> _Work instructions_
Before answering, work out how many lines below contain the string "only"; the reply is that number alone.

+++ Supplied records

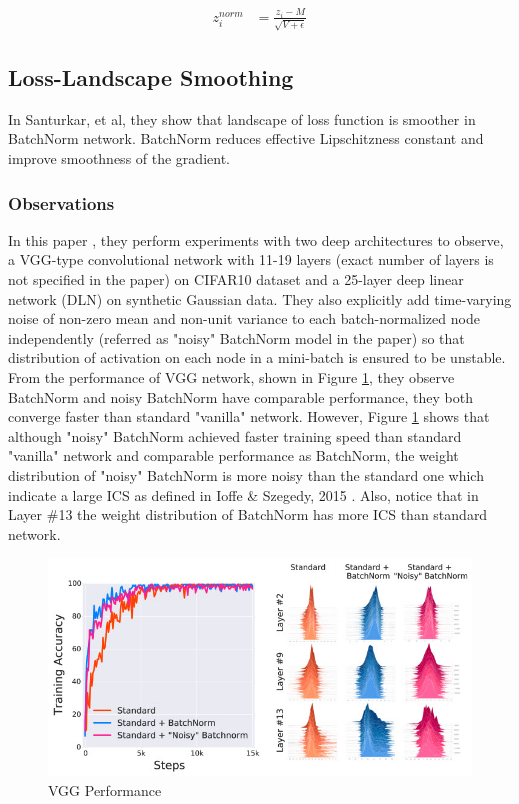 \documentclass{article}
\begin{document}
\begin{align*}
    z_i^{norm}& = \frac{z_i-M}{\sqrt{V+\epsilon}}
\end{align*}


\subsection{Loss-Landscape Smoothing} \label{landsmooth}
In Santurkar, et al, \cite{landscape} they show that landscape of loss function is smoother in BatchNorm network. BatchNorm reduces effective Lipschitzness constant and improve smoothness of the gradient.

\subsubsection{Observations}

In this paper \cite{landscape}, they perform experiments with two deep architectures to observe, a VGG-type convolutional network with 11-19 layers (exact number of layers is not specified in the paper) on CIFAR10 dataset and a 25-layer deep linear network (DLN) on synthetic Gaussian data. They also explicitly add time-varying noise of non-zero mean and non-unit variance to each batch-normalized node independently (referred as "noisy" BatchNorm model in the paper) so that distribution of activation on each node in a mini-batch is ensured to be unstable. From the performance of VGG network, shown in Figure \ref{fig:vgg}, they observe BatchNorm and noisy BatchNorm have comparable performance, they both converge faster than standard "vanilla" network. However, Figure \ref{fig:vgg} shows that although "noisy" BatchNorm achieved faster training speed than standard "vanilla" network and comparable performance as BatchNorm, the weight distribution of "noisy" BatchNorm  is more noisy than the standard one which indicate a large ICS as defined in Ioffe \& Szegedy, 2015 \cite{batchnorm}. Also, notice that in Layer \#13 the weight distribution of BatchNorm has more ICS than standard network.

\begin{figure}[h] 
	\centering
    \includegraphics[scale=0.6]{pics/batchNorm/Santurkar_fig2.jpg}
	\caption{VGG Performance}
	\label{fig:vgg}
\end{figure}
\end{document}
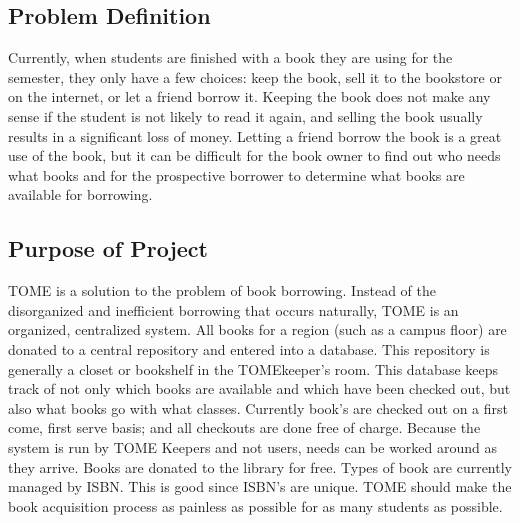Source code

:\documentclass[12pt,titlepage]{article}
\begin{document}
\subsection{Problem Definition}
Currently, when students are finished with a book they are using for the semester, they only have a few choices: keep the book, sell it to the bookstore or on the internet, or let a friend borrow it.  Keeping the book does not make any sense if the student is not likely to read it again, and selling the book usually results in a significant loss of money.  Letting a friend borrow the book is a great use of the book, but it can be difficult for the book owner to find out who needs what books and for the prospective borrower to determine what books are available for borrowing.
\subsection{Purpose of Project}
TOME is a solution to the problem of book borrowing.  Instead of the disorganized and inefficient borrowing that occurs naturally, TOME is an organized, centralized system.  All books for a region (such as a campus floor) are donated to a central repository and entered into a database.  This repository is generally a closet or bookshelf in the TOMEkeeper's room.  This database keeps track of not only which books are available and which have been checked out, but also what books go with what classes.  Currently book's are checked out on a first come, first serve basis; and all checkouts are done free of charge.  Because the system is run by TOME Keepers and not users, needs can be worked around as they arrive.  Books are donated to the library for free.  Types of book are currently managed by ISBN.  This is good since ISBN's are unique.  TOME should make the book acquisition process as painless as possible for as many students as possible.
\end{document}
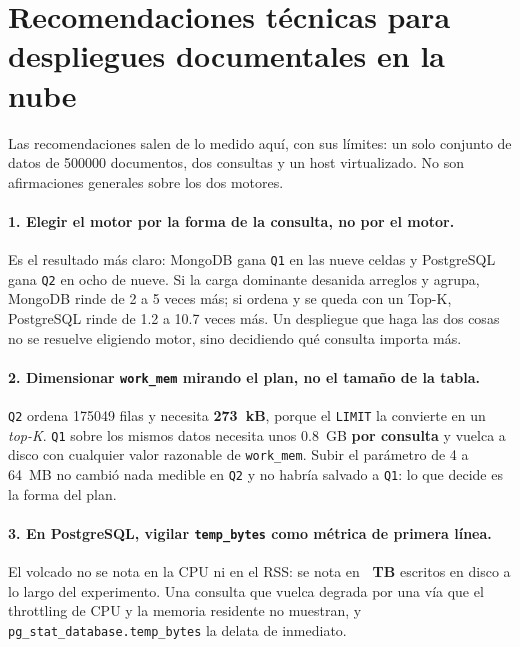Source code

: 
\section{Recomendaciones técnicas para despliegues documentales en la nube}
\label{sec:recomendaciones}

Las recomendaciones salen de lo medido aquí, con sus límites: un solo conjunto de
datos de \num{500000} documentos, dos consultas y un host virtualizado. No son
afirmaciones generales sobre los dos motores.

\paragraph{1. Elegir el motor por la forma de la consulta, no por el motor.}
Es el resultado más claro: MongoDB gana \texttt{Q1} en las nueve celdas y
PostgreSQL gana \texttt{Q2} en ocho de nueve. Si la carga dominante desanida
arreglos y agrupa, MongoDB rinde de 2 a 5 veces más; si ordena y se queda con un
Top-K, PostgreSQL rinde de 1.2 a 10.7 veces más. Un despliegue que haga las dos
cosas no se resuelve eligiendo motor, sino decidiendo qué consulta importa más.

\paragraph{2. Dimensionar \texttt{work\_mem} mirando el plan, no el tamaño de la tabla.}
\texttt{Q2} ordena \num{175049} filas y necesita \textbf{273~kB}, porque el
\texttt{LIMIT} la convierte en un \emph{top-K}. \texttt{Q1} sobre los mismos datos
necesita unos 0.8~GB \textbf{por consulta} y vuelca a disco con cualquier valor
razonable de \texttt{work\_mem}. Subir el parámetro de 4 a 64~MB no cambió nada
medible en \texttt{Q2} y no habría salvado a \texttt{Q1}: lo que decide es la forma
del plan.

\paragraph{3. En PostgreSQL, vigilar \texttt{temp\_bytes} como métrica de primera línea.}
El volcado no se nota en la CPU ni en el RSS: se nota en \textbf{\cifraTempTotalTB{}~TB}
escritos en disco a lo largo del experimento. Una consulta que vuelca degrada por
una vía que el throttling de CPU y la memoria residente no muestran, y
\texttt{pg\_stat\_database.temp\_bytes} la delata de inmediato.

++++++

> _Result for this exercise_
2